Harvard cardiologist Lisa Rosenbaum, whose writing we've admired for years in NEJM and elsewhere, has a new piece that appeared simultaneously with Rapley's. She offers a way of refracting some of these same ideas through the lens of scientific medicine--or, more particularly, the crisis of trust by a "weary public" in the scientific process. Dr. Poses, in these e-pages of HCR, has frequently addressed this same issue of relativism where, to use Rosenbaum's example, people (this includes people with major political power in today's US of A) will be damagingly dubious about issues such as climate change. Yet at the same time we seem them devouring (so to speak) the claims of nutritional charlatans. Here I suppose she's speaking mainly of the views of those who both fund and popularize medical science, and the way the traditional establishment of science has been dethroned or at least, by many, seriously questioned.

It's a conundrum. The mandarins of science build their ivory tower and labor mightily in the effort of boundary maintenance (says Rapley); and yet they've lost ground (says Rosenbaum). "The fear of venturing into the fray," she observes, "means that the public hears far more from science’s critics than its champions. This imbalance contributes to 'science is broken' narratives ranging from claims about the pervasiveness of medical error to the insistence that benefits of our treatments are always overhyped and their risks underplayed."

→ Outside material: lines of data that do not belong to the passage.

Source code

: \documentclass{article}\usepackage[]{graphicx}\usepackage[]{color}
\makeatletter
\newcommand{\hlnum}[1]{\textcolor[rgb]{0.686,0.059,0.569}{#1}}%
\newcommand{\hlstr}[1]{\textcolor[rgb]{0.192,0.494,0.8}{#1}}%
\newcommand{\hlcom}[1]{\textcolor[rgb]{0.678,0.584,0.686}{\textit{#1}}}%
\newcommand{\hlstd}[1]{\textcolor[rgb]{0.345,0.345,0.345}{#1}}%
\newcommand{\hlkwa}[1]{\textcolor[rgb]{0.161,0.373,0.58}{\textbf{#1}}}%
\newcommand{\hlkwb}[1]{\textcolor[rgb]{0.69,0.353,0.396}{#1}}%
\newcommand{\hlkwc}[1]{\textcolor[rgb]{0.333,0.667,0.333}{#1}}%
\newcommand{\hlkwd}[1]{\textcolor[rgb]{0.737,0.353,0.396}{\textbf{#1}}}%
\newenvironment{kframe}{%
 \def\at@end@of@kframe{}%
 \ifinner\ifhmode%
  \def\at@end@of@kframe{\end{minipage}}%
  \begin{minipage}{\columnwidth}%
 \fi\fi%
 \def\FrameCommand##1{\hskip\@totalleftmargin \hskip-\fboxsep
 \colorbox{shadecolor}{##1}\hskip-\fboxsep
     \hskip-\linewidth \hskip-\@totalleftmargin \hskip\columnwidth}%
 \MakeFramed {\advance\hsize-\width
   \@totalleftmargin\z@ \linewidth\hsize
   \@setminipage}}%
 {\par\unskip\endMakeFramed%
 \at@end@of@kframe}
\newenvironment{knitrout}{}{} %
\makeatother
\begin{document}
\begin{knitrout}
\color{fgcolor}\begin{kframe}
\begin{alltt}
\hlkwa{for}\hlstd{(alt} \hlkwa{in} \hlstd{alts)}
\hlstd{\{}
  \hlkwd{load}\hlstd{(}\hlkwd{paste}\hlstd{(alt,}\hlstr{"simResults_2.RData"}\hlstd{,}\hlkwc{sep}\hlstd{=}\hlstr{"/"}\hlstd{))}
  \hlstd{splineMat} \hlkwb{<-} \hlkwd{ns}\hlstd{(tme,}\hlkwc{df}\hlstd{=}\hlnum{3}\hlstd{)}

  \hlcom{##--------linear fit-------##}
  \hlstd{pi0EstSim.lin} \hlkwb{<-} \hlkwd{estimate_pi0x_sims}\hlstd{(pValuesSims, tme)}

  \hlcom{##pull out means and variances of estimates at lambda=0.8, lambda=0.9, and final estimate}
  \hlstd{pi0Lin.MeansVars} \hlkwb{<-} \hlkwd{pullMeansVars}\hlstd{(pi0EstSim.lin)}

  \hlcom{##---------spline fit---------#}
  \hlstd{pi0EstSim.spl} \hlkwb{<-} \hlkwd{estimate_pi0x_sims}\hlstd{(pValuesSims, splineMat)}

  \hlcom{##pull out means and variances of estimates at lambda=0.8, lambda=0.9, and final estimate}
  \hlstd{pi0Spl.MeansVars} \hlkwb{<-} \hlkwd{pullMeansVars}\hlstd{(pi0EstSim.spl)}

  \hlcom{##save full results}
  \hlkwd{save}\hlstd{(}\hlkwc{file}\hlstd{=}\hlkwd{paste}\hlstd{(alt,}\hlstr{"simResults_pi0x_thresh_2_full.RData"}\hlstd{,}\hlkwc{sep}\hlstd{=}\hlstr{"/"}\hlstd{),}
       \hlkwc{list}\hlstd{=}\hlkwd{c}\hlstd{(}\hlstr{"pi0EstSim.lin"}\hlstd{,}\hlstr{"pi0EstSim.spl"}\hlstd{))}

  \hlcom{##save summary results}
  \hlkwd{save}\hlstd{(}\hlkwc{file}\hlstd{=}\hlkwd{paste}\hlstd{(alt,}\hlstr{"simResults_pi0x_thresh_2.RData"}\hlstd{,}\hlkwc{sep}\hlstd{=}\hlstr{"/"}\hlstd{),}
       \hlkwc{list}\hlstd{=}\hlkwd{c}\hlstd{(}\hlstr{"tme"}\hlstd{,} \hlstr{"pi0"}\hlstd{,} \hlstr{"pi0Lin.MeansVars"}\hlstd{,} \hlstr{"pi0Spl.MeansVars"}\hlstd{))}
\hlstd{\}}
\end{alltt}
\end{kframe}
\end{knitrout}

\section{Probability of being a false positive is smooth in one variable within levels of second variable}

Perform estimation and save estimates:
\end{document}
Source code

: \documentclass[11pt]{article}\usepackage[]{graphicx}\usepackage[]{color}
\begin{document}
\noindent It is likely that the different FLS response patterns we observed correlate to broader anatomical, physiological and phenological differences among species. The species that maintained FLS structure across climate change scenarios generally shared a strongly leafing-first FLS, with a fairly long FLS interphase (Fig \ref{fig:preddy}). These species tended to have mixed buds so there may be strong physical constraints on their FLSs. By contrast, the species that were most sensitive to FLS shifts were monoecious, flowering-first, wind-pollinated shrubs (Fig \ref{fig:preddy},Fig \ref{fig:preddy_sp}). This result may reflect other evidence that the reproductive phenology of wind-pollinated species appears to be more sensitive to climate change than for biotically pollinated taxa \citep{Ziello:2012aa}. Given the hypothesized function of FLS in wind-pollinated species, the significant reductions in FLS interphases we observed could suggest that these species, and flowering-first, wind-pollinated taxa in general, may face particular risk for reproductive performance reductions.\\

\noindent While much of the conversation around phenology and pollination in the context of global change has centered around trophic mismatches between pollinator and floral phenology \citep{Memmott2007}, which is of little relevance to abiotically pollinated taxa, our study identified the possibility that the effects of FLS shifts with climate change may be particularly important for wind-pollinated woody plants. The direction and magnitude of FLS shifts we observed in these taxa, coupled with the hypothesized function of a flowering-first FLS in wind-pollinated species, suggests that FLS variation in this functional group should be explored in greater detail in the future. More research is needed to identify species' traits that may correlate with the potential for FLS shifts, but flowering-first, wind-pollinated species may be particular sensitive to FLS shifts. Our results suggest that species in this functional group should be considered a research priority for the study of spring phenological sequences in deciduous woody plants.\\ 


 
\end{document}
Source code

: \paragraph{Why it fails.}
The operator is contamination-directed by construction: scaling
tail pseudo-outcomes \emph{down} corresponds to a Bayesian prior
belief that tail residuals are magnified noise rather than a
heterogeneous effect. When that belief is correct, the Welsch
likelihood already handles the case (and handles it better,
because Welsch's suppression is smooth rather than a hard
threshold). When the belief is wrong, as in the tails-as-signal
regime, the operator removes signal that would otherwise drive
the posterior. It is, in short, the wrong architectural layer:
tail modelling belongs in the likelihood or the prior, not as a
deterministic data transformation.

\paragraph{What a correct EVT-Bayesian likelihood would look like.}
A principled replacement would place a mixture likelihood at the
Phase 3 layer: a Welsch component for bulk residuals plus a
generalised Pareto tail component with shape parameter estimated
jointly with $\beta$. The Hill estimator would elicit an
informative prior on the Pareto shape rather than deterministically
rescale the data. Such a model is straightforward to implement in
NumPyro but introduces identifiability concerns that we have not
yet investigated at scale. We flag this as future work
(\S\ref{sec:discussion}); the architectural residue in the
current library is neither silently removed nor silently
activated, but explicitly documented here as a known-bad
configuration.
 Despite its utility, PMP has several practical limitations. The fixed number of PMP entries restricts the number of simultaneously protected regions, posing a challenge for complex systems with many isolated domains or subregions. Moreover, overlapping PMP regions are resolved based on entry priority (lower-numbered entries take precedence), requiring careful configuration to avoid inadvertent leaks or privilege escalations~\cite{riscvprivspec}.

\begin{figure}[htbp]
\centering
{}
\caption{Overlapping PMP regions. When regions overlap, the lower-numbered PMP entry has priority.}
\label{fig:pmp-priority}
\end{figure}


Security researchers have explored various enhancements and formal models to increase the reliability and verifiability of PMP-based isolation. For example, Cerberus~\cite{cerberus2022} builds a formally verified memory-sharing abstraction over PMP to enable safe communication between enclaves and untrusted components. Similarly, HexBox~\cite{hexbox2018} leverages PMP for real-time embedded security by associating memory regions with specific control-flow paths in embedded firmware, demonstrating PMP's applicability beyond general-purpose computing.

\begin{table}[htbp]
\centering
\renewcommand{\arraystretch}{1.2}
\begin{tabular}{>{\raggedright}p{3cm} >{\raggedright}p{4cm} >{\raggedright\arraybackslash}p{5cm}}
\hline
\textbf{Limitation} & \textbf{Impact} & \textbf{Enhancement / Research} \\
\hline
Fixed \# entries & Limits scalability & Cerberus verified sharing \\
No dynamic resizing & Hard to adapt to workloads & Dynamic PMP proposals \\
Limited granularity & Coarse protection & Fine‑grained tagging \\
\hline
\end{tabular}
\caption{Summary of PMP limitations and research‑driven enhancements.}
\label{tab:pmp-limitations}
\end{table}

Yet the prescriptions Rapley and Rosenbaum both offer seem rather similar: go back to telling the story. And here one can only agree most heartily. Telling the story works at two levels. At the level of domain knowledge, whether we're talking about economic behavior, clinical decision making, or the interpretation of Big Data, we need more interdisciplinary efforts to connect the dots between physiological, psychological, social and economic processes. And, then, at the level of telling the story about science itself--something about which Rosenbaum herself is greatly concerned--individuals in all the domains of science and medicine need to "learn to tell stories that emphasize that what makes science right is the enduring capacity to admit we are wrong. Such is the slow, imperfect march of science."